Counter-Reformation The response of the Roman Church to the reformers' demands is the Counter-Reformation. The Jesuits, founded by Ignatius of Loyola, aggressively lead a campaign to support Catholic doctrine. The members of the order acting behind the scenes in the Catholic monarchies, exercise a strong influence in political spheres. Counter-reformation forces will uphold papal authority and will ensure that, canonization and veneration of saints remains a cornerstone of celebratory ritual. In addition the visual grandeur of the church is to be encouraged and generously financed.
Slowing Down In the second half of the 16th century the theological conflict becomes a political power struggle. By the time Martin Luther dies in 1546 and John Calvin in 1564 the Reformation message is complete. The Protestant movement has split into a number of churches, and no more great Protestant reformers are to appear. Ignatius of Loyola dies in 1556 and the Council of Trent ends in 1563, thus also bringing the Counter- Reformation to a theological halt.
Visual Arts Until the invention of the printing press, spiritual teachings rely on mural painting, mosaic, and stained glass which are common in Catholic churches. Protestant reform rejects visual imagery and insists upon the primacy of the word. Mass production of printed material means that religious and philosophical literature is widely available to individuals. Despite the fact that the literature of reform is widespread, the peasants remains largely illiterate. For this reason the spoken words of the preacher become central to the church liturgy.

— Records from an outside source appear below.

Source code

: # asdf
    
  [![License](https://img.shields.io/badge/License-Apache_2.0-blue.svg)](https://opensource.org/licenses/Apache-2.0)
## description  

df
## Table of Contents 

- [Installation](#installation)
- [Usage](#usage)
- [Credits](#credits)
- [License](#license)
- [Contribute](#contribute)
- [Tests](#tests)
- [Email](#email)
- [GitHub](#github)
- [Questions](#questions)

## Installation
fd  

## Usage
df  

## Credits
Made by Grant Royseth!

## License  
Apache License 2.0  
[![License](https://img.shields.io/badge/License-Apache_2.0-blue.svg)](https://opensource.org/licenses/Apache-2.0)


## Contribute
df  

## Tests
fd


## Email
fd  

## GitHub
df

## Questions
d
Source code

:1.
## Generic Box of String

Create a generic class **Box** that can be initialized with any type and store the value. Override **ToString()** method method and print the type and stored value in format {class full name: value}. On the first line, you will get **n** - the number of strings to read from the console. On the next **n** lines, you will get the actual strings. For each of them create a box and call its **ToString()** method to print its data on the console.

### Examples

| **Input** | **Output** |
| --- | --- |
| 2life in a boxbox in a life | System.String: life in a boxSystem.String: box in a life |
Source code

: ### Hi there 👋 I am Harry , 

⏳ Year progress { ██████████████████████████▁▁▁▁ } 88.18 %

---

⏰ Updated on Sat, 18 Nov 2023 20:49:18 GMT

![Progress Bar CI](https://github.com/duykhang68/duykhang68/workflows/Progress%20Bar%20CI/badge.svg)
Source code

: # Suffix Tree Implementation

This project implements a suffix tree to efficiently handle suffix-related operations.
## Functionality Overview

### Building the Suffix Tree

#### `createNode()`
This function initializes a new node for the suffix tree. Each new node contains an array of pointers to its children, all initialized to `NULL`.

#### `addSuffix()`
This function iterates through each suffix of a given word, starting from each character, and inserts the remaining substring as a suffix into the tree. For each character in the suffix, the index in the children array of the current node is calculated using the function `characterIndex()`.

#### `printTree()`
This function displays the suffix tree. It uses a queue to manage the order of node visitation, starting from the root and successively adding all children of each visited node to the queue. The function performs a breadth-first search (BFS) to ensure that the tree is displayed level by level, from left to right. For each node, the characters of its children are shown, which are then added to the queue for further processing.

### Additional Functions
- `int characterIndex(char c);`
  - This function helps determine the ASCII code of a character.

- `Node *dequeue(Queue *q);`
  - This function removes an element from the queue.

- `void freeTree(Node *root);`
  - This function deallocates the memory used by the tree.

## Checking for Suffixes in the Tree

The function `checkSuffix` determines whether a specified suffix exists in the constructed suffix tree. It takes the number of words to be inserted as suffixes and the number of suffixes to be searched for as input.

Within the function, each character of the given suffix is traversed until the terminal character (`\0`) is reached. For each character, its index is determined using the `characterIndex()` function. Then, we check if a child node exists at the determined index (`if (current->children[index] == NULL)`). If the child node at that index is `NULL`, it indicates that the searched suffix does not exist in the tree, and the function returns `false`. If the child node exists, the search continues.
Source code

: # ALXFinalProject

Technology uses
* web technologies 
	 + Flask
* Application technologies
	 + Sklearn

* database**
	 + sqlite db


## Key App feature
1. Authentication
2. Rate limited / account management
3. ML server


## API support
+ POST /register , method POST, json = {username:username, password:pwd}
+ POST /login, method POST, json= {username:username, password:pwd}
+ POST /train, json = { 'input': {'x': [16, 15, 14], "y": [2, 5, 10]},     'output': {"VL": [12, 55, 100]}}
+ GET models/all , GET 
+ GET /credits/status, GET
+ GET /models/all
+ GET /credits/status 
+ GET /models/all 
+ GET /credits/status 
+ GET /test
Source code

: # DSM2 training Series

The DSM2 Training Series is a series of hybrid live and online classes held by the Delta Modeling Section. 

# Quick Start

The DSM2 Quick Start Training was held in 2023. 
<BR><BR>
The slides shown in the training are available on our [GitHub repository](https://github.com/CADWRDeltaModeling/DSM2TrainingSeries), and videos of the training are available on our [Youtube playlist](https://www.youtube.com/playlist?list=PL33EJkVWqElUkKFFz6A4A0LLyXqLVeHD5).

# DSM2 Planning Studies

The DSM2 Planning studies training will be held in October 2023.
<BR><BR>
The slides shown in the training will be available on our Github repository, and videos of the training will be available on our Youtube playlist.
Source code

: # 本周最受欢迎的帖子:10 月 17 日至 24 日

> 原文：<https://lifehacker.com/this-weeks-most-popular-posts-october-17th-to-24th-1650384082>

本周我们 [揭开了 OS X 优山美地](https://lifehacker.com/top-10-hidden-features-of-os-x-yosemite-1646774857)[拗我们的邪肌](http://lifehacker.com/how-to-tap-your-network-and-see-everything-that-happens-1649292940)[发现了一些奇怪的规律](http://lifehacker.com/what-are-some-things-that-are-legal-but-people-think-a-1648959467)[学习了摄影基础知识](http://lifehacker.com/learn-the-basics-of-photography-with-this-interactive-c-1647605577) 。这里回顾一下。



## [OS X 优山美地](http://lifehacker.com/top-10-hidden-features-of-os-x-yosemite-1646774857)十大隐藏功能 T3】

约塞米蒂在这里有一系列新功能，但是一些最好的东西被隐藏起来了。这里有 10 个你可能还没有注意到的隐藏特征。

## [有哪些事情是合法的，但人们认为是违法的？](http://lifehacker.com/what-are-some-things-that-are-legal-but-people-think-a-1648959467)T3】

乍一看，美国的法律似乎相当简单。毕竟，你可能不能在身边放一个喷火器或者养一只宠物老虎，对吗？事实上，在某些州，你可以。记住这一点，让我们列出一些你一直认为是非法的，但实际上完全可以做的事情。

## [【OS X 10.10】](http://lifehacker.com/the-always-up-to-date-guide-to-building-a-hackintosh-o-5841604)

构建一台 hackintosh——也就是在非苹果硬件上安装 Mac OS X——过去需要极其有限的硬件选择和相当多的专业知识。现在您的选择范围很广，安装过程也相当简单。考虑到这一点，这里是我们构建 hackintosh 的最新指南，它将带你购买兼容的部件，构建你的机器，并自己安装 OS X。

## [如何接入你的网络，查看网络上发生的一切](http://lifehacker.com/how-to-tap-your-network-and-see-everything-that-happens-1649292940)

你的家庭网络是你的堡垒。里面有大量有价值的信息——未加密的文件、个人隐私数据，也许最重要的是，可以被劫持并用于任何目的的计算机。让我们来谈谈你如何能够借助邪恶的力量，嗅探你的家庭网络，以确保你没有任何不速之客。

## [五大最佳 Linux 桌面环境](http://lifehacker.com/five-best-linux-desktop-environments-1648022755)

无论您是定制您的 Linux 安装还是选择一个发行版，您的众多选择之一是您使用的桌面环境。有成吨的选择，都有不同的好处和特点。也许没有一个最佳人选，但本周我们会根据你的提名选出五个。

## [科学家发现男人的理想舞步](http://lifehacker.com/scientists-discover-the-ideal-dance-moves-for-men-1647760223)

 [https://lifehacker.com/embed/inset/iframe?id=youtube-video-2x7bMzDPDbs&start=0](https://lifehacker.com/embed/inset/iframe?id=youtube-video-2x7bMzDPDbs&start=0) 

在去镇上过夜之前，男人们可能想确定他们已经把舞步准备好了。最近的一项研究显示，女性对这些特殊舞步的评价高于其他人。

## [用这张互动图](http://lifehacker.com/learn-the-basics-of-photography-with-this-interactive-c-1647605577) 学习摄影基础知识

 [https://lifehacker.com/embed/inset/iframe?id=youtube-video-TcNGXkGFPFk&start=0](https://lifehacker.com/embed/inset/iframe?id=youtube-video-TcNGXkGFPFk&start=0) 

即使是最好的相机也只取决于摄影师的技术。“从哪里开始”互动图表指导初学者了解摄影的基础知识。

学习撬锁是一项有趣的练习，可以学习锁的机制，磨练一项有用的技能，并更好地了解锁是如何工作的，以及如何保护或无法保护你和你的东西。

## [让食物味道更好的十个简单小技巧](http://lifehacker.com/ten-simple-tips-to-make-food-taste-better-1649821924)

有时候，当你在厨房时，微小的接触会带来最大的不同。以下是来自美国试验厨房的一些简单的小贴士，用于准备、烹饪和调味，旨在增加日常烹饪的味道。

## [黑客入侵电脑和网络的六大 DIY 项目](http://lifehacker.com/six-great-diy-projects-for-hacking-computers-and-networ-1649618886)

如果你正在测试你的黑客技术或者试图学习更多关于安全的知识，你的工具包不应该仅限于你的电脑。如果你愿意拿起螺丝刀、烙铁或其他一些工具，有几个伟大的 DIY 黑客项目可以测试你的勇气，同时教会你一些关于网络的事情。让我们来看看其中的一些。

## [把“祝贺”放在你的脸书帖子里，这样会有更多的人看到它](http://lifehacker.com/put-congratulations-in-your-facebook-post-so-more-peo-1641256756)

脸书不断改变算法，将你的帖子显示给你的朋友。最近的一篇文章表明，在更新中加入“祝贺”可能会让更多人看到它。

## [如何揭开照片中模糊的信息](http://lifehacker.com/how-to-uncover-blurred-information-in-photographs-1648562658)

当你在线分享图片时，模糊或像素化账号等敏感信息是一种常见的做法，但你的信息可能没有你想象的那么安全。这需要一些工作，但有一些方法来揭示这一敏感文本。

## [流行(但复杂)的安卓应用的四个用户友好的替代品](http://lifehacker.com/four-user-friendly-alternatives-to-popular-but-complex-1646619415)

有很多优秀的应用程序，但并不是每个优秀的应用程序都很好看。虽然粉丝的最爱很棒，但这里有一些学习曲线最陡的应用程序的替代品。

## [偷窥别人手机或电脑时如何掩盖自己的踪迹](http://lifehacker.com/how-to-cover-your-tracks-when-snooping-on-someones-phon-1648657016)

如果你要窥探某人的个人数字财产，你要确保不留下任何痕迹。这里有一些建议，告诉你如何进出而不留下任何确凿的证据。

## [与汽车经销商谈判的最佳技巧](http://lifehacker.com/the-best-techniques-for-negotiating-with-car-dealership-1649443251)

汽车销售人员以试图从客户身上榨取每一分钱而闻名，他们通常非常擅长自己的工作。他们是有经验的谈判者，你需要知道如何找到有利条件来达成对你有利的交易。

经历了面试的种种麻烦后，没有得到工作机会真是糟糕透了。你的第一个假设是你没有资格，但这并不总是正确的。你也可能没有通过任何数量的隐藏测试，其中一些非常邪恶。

The Aftermath Before and during the years of the Reformation, exploration and westward colonization broaden horizons and help relieve pressures among the warring factions in Europe. In spite of religious controversies the Reformation is a period of economic revolution, as mercantilism and commercial capitalism gains strength. Science and mathematics come to influence nearly every aspect of life.
The Aftermath In politics the Dutch and English retain constitutional, representative governments, and hold fast to their civil liberties. France and Spain in spite of internal problems are guided by the strong hands of rulers such as Philip II (1527-1598) and Henry IV(1553-1610).
The Aftermath 20th century Europe bears the imprint of Reformation. Italy, France, Ireland, Spain, Portugal, the south of Germany, Austria, and Hungary, Poland, and parts of the Balkans in eastern Europe, have continued to be predominantly Catholic. The rest, Scandinavia, England Scotland, Switzerland, the north and east of Germany, and parts of eastern Europe have largely remained Protestant.